The original article that was the subject of this comment/reply can be found at http://journals.ametsoc.org/doi/abs/10.1175/JCLI-D-12-00821.1.

Corresponding author address: Bob Glahn, Meteorological Development Laboratory, National Weather Service, 1325 East West Highway, Silver Spring, MD 20910.E-mail: harry.glahn@noaa.gov

The original article that was the subject of this comment/reply can be found at http://journals.ametsoc.org/doi/abs/10.1175/JCLI-D-12-00821.1.

Several papers in the Journal of Climate have discussed the use of inflation of regression estimates (e.g., Karl et al. 1990; von Storch 1999), a recent one being Maraun (2013). Generally, Maraun (2013, 2014) disparages the inflation concept and is very specific in Maraun (2014) where he states that “. . . inflation is appropriate for neither prediction nor simulation” (p. 1823). He also states, “In the early years of numerical weather forecasting, a tendency of the regression method to ‘not forecasting the extremes as often as they are observed’ (Klein et al. 1959) had been noted, basically because erroneously only the predicted mean ax had been considered for the forecast but not the distribution around it. As a ‘correction’ inflation has been suggested . . .” (p. 1823). I believe Maraun’s statement (Maraun 2014) that the inflation procedure is “flawed” is unjustified and his statement that it is not appropriate for prediction is incorrect. Maraun’s treatment of inflation may inhibit its use where it would be appropriate. His statement concerning the distribution around the mean implies probability forecasts, and that would be an excellent avenue to take, provided the users of the forecasts would accept them in lieu of a specific value forecast; however, since that is many times not the case, a specific value is imperative. My purpose here is not to justify inflation as the best way to achieve regression estimates of the more rare events, as Klein et al. (1959) long ago stated, but rather to indicate that it can be used successfully as one way.
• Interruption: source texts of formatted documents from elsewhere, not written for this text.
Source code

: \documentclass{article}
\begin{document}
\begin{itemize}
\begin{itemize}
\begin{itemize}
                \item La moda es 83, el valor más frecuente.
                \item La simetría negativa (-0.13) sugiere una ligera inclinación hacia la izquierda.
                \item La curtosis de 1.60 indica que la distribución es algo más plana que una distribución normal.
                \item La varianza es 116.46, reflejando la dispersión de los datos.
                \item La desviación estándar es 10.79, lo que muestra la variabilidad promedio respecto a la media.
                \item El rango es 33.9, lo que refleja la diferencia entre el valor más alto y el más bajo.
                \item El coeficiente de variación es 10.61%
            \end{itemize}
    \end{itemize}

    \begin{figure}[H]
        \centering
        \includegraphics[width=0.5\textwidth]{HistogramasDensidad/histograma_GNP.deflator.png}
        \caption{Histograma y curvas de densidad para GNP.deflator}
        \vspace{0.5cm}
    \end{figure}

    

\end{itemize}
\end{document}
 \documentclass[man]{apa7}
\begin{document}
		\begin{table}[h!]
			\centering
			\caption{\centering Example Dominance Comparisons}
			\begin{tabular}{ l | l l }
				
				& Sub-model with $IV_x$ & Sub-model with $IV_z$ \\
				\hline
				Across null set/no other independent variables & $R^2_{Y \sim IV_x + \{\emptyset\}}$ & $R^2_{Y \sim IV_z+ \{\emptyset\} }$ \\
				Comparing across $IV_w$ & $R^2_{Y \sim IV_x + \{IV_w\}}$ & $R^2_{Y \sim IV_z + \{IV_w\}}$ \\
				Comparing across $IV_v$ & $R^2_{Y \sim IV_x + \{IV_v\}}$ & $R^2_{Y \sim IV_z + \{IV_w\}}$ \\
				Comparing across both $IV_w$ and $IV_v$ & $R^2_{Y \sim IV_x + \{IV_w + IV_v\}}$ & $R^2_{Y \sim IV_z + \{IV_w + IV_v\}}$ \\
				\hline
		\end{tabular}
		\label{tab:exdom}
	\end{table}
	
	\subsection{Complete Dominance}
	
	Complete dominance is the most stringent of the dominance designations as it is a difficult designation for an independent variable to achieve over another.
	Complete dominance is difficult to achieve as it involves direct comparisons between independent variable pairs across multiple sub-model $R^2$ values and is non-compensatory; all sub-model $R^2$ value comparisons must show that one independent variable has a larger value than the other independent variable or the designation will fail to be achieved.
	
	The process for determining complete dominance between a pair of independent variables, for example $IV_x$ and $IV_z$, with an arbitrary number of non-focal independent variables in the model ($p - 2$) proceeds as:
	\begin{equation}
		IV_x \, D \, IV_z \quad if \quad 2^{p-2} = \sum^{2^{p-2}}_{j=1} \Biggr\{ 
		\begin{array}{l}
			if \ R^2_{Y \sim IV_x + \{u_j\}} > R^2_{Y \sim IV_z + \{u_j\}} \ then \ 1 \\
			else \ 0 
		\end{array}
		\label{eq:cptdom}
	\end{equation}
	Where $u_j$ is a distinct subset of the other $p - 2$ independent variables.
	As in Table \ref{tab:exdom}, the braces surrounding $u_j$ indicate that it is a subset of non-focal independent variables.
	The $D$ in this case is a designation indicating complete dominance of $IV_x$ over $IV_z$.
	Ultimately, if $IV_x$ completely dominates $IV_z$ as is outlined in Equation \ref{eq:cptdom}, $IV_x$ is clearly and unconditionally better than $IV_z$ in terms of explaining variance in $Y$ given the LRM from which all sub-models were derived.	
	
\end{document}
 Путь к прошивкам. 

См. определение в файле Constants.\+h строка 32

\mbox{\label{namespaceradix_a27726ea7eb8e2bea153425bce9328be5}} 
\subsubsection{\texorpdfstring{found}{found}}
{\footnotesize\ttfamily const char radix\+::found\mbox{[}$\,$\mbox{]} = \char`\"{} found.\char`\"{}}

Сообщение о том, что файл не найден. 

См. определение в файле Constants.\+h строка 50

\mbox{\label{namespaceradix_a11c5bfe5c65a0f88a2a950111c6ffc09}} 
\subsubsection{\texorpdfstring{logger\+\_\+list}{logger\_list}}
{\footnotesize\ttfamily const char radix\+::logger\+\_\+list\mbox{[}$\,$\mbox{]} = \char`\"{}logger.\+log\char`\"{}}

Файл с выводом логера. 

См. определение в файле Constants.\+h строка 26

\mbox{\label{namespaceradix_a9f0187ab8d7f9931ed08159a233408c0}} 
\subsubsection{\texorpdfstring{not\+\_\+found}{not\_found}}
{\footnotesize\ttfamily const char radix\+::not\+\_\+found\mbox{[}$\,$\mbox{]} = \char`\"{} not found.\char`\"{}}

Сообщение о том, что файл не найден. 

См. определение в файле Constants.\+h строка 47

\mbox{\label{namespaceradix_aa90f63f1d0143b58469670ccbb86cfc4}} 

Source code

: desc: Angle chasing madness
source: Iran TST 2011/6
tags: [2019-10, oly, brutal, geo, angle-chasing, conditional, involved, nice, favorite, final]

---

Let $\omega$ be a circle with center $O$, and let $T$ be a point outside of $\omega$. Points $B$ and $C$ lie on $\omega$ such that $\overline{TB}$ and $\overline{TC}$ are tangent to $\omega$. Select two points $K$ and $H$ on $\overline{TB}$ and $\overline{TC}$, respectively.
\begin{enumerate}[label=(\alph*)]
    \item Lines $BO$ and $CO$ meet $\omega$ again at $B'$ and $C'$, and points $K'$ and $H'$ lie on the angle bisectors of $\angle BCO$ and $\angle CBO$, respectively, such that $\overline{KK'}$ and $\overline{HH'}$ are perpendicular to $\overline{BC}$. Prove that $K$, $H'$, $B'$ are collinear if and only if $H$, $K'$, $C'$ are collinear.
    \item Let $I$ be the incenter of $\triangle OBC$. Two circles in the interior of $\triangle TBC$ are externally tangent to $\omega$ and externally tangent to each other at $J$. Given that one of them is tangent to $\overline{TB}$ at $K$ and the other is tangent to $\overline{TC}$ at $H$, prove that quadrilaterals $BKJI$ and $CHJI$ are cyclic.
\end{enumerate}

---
Specifically, regression inflation relates to estimation of a weather variable (predictand) as a linear function of one or more predictors. The relationship between the predictand and the predictors is measured by the reduction of variance (RV), which is the square of the (multiple) correlation coefficient R. As R and RV being less than unity implies, the variance of the predicted value afforded by the regression equation is less than the variance in the dependent sample of the variable to be predicted. Inflation, here, is the division of the forecast departures from the dependent sample mean by R so that when combined with the mean this produces a predicted variance equal to the predictand variance on the dependent sample.1

Statistical postprocessing (of numerical model output) for weather prediction, to which this discussion relates, was in its infancy when Bill Klein and others first published the inflation adjustment. At that time, much less was known about statistical prediction than today, and even though Klein et al. (1959) state concerning inflation that “. . . it should not be construed that this is necessarily the best objective method of forecasting temperature classes” (p. 681), it seemed at the time that inflation was progressing into widespread use, and that the pitfalls of the procedure should be pointed out; that was the reason Roger Allen and I (Glahn and Allen 1966) wrote our brief note, which Maraun references in support of his statement that inflation is flawed. Klein et al. (1967, p. 218) show Klein’s awareness of inflation’s characteristics, but continued to use it.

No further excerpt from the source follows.